──────── Information given

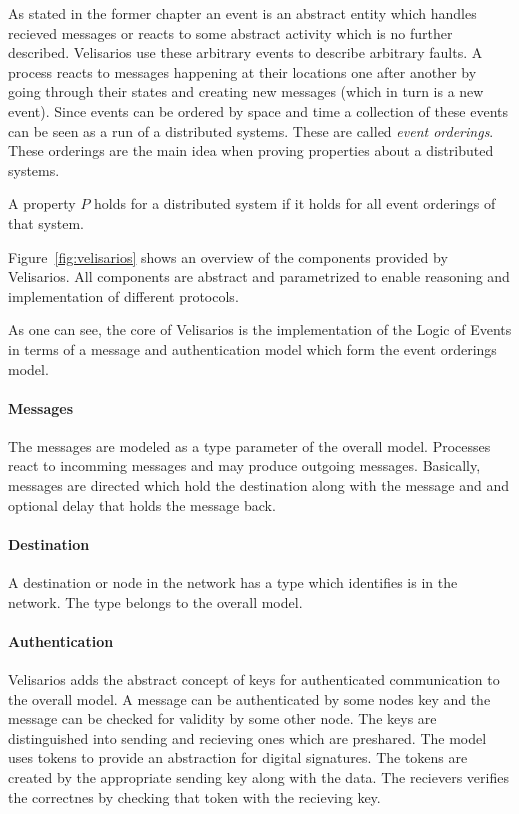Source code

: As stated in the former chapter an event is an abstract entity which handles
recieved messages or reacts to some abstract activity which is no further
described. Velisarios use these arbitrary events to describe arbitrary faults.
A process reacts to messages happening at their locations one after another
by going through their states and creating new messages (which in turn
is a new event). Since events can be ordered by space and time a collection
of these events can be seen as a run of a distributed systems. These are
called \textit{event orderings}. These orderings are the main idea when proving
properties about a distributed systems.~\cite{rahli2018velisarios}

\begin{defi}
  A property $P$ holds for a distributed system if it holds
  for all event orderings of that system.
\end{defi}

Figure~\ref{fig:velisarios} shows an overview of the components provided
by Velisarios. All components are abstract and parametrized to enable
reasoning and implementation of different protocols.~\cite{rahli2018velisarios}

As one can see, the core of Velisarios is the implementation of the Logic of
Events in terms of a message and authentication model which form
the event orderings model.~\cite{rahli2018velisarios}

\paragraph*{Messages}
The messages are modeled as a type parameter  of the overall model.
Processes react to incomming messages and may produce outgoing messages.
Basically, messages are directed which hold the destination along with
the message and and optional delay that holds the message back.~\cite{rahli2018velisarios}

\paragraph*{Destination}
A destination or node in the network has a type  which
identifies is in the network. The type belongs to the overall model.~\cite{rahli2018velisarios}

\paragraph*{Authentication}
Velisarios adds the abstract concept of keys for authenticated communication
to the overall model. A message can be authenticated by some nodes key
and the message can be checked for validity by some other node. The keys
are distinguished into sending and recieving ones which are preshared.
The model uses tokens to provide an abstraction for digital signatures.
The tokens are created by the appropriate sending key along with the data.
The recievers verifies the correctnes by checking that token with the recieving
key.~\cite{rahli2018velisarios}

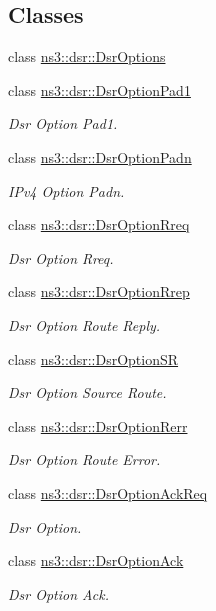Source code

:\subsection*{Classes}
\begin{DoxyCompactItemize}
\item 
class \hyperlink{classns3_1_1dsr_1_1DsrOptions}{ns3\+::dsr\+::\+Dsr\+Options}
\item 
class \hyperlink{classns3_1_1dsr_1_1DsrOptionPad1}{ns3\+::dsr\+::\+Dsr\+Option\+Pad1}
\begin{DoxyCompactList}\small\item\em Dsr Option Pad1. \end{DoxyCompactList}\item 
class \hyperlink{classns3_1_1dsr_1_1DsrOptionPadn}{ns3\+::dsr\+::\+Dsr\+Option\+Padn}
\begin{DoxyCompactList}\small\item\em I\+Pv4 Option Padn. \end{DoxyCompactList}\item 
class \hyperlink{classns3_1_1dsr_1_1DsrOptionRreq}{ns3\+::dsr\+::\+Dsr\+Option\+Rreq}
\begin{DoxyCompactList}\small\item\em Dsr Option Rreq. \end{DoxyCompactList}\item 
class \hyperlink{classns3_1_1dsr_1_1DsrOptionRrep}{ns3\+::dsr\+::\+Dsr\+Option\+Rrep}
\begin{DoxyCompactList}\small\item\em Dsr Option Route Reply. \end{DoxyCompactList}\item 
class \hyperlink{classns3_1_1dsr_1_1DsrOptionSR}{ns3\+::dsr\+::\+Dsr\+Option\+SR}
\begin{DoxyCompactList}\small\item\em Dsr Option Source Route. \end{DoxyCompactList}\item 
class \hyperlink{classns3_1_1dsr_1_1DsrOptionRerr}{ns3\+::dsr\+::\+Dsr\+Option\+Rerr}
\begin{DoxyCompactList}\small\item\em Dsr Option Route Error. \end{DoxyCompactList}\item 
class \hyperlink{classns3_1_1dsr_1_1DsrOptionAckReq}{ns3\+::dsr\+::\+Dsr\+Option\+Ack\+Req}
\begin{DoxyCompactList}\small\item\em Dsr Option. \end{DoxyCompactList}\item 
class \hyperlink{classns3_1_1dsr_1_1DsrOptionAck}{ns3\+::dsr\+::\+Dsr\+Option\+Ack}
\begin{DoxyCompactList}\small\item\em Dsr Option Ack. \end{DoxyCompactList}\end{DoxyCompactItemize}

────────────────

Assignment ▸
Reproduce each line of the records exactly and exclude any images.

Answer to this problem ▸
Source code

: As stated in the former chapter an event is an abstract entity which handles
recieved messages or reacts to some abstract activity which is no further
described. Velisarios use these arbitrary events to describe arbitrary faults.
A process reacts to messages happening at their locations one after another
by going through their states and creating new messages (which in turn
is a new event). Since events can be ordered by space and time a collection
of these events can be seen as a run of a distributed systems. These are
called \textit{event orderings}. These orderings are the main idea when proving
properties about a distributed systems.~\cite{rahli2018velisarios}

\begin{defi}
  A property $P$ holds for a distributed system if it holds
  for all event orderings of that system.
\end{defi}

Figure~\ref{fig:velisarios} shows an overview of the components provided
by Velisarios. All components are abstract and parametrized to enable
reasoning and implementation of different protocols.~\cite{rahli2018velisarios}

As one can see, the core of Velisarios is the implementation of the Logic of
Events in terms of a message and authentication model which form
the event orderings model.~\cite{rahli2018velisarios}

\paragraph*{Messages}
The messages are modeled as a type parameter  of the overall model.
Processes react to incomming messages and may produce outgoing messages.
Basically, messages are directed which hold the destination along with
the message and and optional delay that holds the message back.~\cite{rahli2018velisarios}

\paragraph*{Destination}
A destination or node in the network has a type  which
identifies is in the network. The type belongs to the overall model.~\cite{rahli2018velisarios}

\paragraph*{Authentication}
Velisarios adds the abstract concept of keys for authenticated communication
to the overall model. A message can be authenticated by some nodes key
and the message can be checked for validity by some other node. The keys
are distinguished into sending and recieving ones which are preshared.
The model uses tokens to provide an abstraction for digital signatures.
The tokens are created by the appropriate sending key along with the data.
The recievers verifies the correctnes by checking that token with the recieving
key.~\cite{rahli2018velisarios}

Source code

:\subsection*{Classes}
\begin{DoxyCompactItemize}
\item 
class \hyperlink{classns3_1_1dsr_1_1DsrOptions}{ns3\+::dsr\+::\+Dsr\+Options}
\item 
class \hyperlink{classns3_1_1dsr_1_1DsrOptionPad1}{ns3\+::dsr\+::\+Dsr\+Option\+Pad1}
\begin{DoxyCompactList}\small\item\em Dsr Option Pad1. \end{DoxyCompactList}\item 
class \hyperlink{classns3_1_1dsr_1_1DsrOptionPadn}{ns3\+::dsr\+::\+Dsr\+Option\+Padn}
\begin{DoxyCompactList}\small\item\em I\+Pv4 Option Padn. \end{DoxyCompactList}\item 
class \hyperlink{classns3_1_1dsr_1_1DsrOptionRreq}{ns3\+::dsr\+::\+Dsr\+Option\+Rreq}
\begin{DoxyCompactList}\small\item\em Dsr Option Rreq. \end{DoxyCompactList}\item 
class \hyperlink{classns3_1_1dsr_1_1DsrOptionRrep}{ns3\+::dsr\+::\+Dsr\+Option\+Rrep}
\begin{DoxyCompactList}\small\item\em Dsr Option Route Reply. \end{DoxyCompactList}\item 
class \hyperlink{classns3_1_1dsr_1_1DsrOptionSR}{ns3\+::dsr\+::\+Dsr\+Option\+SR}
\begin{DoxyCompactList}\small\item\em Dsr Option Source Route. \end{DoxyCompactList}\item 
class \hyperlink{classns3_1_1dsr_1_1DsrOptionRerr}{ns3\+::dsr\+::\+Dsr\+Option\+Rerr}
\begin{DoxyCompactList}\small\item\em Dsr Option Route Error. \end{DoxyCompactList}\item 
class \hyperlink{classns3_1_1dsr_1_1DsrOptionAckReq}{ns3\+::dsr\+::\+Dsr\+Option\+Ack\+Req}
\begin{DoxyCompactList}\small\item\em Dsr Option. \end{DoxyCompactList}\item 
class \hyperlink{classns3_1_1dsr_1_1DsrOptionAck}{ns3\+::dsr\+::\+Dsr\+Option\+Ack}
\begin{DoxyCompactList}\small\item\em Dsr Option Ack. \end{DoxyCompactList}\end{DoxyCompactItemize}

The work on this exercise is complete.